On s’égare peut-être un peu, mais est-ce que votre relation avec les vêtements correspond à celle que vous avez avec la rédaction culinaire?
Définitivement. Je ne veux pas trop attirer l’attention sur moi avec ce que je porte et c’est la même chose avec mes articles. Je n’essaie jamais de projeter l’image : « Voici ce que je pense! », car ce n’est pas ce qui importe. Ce qui importe est de raconter l’histoire d’une personne de façon honnête et franche. J’essaie d’écrire de manière aussi altruiste que possible et d’effacer ma propre présence et mon point de vue afin que seule ma prose s’exprime. En 2018, alors que je rédigeais ce livre et que j’ai reçu par la suite le prix James Beard, je me sentais comme un personnage public et je réalise aujourd’hui que c’était en fait une situation très inconfortable pour moi.

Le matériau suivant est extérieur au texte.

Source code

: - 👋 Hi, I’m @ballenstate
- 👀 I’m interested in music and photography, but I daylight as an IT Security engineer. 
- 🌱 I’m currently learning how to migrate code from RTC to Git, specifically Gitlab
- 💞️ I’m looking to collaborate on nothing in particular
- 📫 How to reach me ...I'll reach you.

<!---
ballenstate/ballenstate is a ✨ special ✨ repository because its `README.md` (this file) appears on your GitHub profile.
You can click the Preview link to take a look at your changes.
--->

Cette prise de conscience a entraîné une évolution dans mon style personnel : J’avais l’habitude de porter des motifs audacieux, vifs, et maintenant je suis à l’aise avec ce genre de tenues—comme si je peux m’exprimer comme mon meilleur moi.
Comment décririez-vous votre style personnel?
Cela va sembler un cliché et un peu gênant, mais mon objectif lorsque je sors de mon appartement est d’être « invisible visiblement ». Mon uniforme est un t-shirt gris, noir ou blanc, ou un chandail avec des jeans à coupe droite, et si vous regardez dans mon placard de chaussures, vous y trouverez des espadrilles blanches seulement. Je n’aime pas porter des shorts, alors je privilégie mon jean 501® ’93 même en été, et ils sont toujours super super confortables—un tissu très respirant et pas trop chaud. Il m’arrive de faire le fou et de porter du bleu marine, du beige ou la couleur olive! Mais dans l’ensemble, je m’habille de façon modérée et discrète.
Dernière chose : Nous voyons vos étagères remplies de livres culinaires, même si nous avons pu constater que vous ne passez pas beaucoup de temps dans la cuisine. Vous aimez les collectionner seulement?
Oui! J’ai tellement de livres culinaires. Combien de recettes ai-je essayées? Vaut mieux ne pas répondre. Combien j’en ai lu? Tous. J’aime la façon dont les livres culinaires peuvent être une fenêtre dans l’esprit d’une personne. Alors bon nombre d’auteurs culinaires s’en servent pour révéler qui ils sont, d’où ils viennent et comment ils s’expriment. C’est amusant de lire leurs mots et d’imaginer ce que je pourrais créer pour remplir ces pages si j’étais vraiment un cuisinier compétent. Faut bien rêver un peu. Je déteste penser comme « La nourriture, c’est sérieux. » La nourriture peut être joyeuse aussi, et je ne pense pas que c’est une mauvaise chose du tout.